= Ulster Army Council =

1973 umbrella group of Ulster loyalist paramilitary groups

The Ulster Army Council (or UAC) of Northern Ireland was set up in 1973 as an umbrella group by the Ulster Defence Association and the Ulster Volunteer Force to co-ordinate joint paramilitary operations during the Ulster Workers' Council Strike. Andy Tyrie was the head of the group – and was also the then commander of the Ulster Defence Association.

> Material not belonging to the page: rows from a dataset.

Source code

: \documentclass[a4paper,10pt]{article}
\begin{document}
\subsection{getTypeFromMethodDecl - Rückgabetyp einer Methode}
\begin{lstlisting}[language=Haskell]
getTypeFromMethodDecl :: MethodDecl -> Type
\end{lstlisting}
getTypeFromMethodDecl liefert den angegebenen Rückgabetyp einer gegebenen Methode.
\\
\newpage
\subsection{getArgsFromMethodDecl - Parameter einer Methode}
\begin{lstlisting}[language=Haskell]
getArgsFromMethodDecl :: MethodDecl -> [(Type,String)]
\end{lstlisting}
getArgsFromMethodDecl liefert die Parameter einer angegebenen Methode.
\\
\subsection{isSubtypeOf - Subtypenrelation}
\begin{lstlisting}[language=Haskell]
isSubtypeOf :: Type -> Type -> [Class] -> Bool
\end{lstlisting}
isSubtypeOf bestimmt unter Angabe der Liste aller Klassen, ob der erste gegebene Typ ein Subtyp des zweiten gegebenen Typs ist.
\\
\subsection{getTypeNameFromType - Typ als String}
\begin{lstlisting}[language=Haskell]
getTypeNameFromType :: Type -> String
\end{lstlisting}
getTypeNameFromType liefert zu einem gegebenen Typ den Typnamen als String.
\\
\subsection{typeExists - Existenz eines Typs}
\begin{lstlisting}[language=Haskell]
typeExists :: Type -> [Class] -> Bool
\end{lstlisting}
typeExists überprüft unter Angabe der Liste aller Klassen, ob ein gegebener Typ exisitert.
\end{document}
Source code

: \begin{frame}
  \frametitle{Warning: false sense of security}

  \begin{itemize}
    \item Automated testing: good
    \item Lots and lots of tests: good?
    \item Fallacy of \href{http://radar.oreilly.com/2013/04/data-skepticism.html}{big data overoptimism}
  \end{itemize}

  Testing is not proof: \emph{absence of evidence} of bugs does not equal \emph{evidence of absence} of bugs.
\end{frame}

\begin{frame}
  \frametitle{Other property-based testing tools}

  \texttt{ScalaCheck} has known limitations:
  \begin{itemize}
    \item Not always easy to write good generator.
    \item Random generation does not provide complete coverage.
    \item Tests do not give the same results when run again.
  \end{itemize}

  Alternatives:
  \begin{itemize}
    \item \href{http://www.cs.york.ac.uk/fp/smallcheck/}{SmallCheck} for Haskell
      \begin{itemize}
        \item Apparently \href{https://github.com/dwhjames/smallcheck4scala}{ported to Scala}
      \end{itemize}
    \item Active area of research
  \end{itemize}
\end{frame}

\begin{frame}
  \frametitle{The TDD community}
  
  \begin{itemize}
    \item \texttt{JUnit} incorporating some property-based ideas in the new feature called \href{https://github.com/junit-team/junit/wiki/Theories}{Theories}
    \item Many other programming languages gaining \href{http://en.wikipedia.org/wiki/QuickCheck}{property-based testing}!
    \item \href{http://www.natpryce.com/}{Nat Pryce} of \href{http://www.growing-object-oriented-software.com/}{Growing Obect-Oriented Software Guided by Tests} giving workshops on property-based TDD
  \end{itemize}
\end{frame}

The following groups along with the UDA and UVF were members of the Ulster Army Council: the Orange Volunteers, Down Orange Welfare, Ulster Special Constabulary Association, Ulster Volunteer Service Corps and Red Hand Commandos. According to Don Anderson the Ulster Service Corps, a group based in County Fermanagh and south Tyrone that was distinct from the similarly named Ulster Volunteer Service Corps, was admitted to the group in early 1974. However most other sources contend the Ulster Service Corps did not actually appear until 1976 or 1977.

The main aim of the group was to set up a Loyalist army of around 20,000 men to take control of Northern Ireland if necessary, to prevent any attempt of the reunification of Ireland, in which the group planned to seize control of Northern Ireland and declare a unilateral declaration of independence (UDI). Its main role at the start of the strike was to mobilise a large vigilante street presence in order to intimidate those workers uncertain about joining the strike, a tactic Tyrie described as essential in order that the strike would succeed. According to journalist Don Anderson, its role became much less important once the strike had been going for a few days as by that stage the majority of the Protestant workforce were behind the initiative voluntarily.

The group was replaced by the Ulster Loyalist Central Co-ordinating Committee (ULCCC) after the 1974 strike.